Kenyataannya kita melihat ada priayi yang abangan dan ada priayi yang santri,
dan pada kenyataannya "identitas" mereka tidak terkotak-kotak seperti
itu. Kelemahan utama Snouck Hurgronje, dari sudut pandang ilmiah, menurut Dr.
J.H. Meuleman, dosen di Leiden sekaligus Ketua Dewan Yayasan Universitas Islam
Eropa (Stichting Islamitische Universiteit van Europa) adalah bahwa ia belum
meninggalkan pandangan yang bersifat hampir umum di antara para ahli Islam dari
dunia Barat pada zamannya.
Pandangan
itu adalah bahwa Islam "yang sebenarnya" adalah Islam yang ditemukan
dalam berbagai karya tertulis "klasik ortodoks" dalam bidang
akidah/kalam/fikih, seperti Asy-Syafi`i, Abu Hanifah. "Dengan kata lain,
jika ada praktek dan pandangan yang terdapat di kalangan orang yang mengaku
diri muslim tetapi berbeda dengan teks klasik, maka Snouck menganggapnya bukan
Islam," kata Meuleman. Itu sebabnya cara pandang Snouck, menurut Meuleman,
menghadapkan "adat" dan "Islam", mempertentangkan
"hukum Islam" dan "hukum adat". Efek hal ini sedemikian
besar. Ketika Belanda sudah tidak lagi berkuasa, saat terjadi revolusi sosial
di Aceh pada zaman Daud Beureueh, terjadilah peristiwa yang "memakan
korban anak sendiri".
Dalam
peristiwa Perang Cumbok, kaum ulebalang ini menjadi sasaran kemarahan
masyarakat, banyak ulebalang yang dibunuh oleh rakyat. "Politik belah
bambu, yang satu ditekan dan yang satu diangkat. Saya kira, itulah yang menimbulkan
perpecahan sosial yang sampai sekarang belum tersembuhkan betul di Aceh,"
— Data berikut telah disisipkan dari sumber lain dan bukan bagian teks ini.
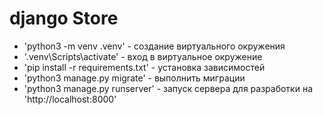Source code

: # django Store

- 'python3 -m venv .venv' - создание виртуального окружения
- '.venv\Scripts\activate' - вход в виртуальное окружение
- 'pip install -r requirements.txt' - установка зависимостей
- 'python3 manage.py migrate' - выполнить миграции
- 'python3 manage.py runserver' - запуск сервера для разработки на 'http://localhost:8000'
tutur Azyumardi Azra. Menurut Paul van Teer, penulis Perang Aceh (De
Atjeh-Oorlog), perang itu sendiri meleset dari ekspektasi Snouck. Snouck keliru
dalam memperhitungkan akibat-akibat militer. Cara penafsiran dan pelaksanaan
"pukulan telak" di lapangan ternyata bervariasi. Menurut Van Teer,
rakyat Aceh kian kena pukul dan semakin dalam mereka tenggelam dalam sikap masa
bodoh yang menggerutu.
Di satu
pihak, situasi ini mengakibatkan sikap apatisme dan di pihak lain menyimpan
magma yang bisa meledak secara perorangan ataupun kolektif. Salah penanganan
dan ekspektasi semacam itu agaknya dapat menjadi cermin kita kini. Salah satu
nasihat Snouck, setelah "kemenangan" 1903 itu, adalah sebanyak
mungkin perwira ditugaskan untuk menjalankan pemerintahan sipil di
"wilayah-wilayah rawan". Sebuah kebijakan yang agaknya kini juga
diambil oleh penguasa darurat militer di Aceh. Lima belas anggota AD, 5 anggota
AL, 5 anggota AU, kita tahu, beberapa waktu lalu ditugaskan mengisi jabatan
camat di beberapa daerah Bireuen, Aceh Utara, dan Timur.
Bersamaan
dengan itu penyisiran terus-menerus dilakukan ke masyarakat sipil, ke setiap
institusi. Masyarakat harus mendaftarkan identitasnya lagi dengan KTP merah
putih. Petinggi militer kita telah menyatakan dengan nada bangga bahwa GAM kini
telah "habis" dan mereka berpencar-pencar dalam satuan kecil yang
tidak bisa berkoordinasi. Namun, melihat pengalaman Snouck Hurgronje, bisa jadi
kelak kemudian hari "magma" itu bisa mendidih lagi.
Sesungguhnya
pada zaman Snouck Hurgronje, ada usul agar pemerintahan kolonial tidak menumpas
perlawanan rakyat dengan kekerasan senjata, karena justru itu akan memunculkan
perlawanan baru di banyak daerah. Pendapat ini disokong oleh kalangan liberalis
di Belanda. Mereka menginginkan agar pemerintah kolonial melakukan pendekatan
dengan para pemimpin Aceh secara intens. Inilah cara yang, apabila dilakukan
dengan sabar, akan membuahkan hasil sebagaimana yang telah ditunjukkan Kolonel
Jassin.
Dengan
diawali surat-menyurat, ia mampu meluluhkan ketegaran ulama "batu
karang", Daud Beureueh, yang bertahun-tahun tinggal di pegunungan, untuk
turun, kembali ke pangkuan Republik, tanpa ada setetes darah pun. Satu hal yang
harus diingat, oleh TNI-yang bagi para pengamat mengidap "sindrom
Snouck"-pelajaran dari kisah keberhasilan Snouck adalah: kemenangan dalam
perang Aceh sekaligus dapat menjadi kekalahan.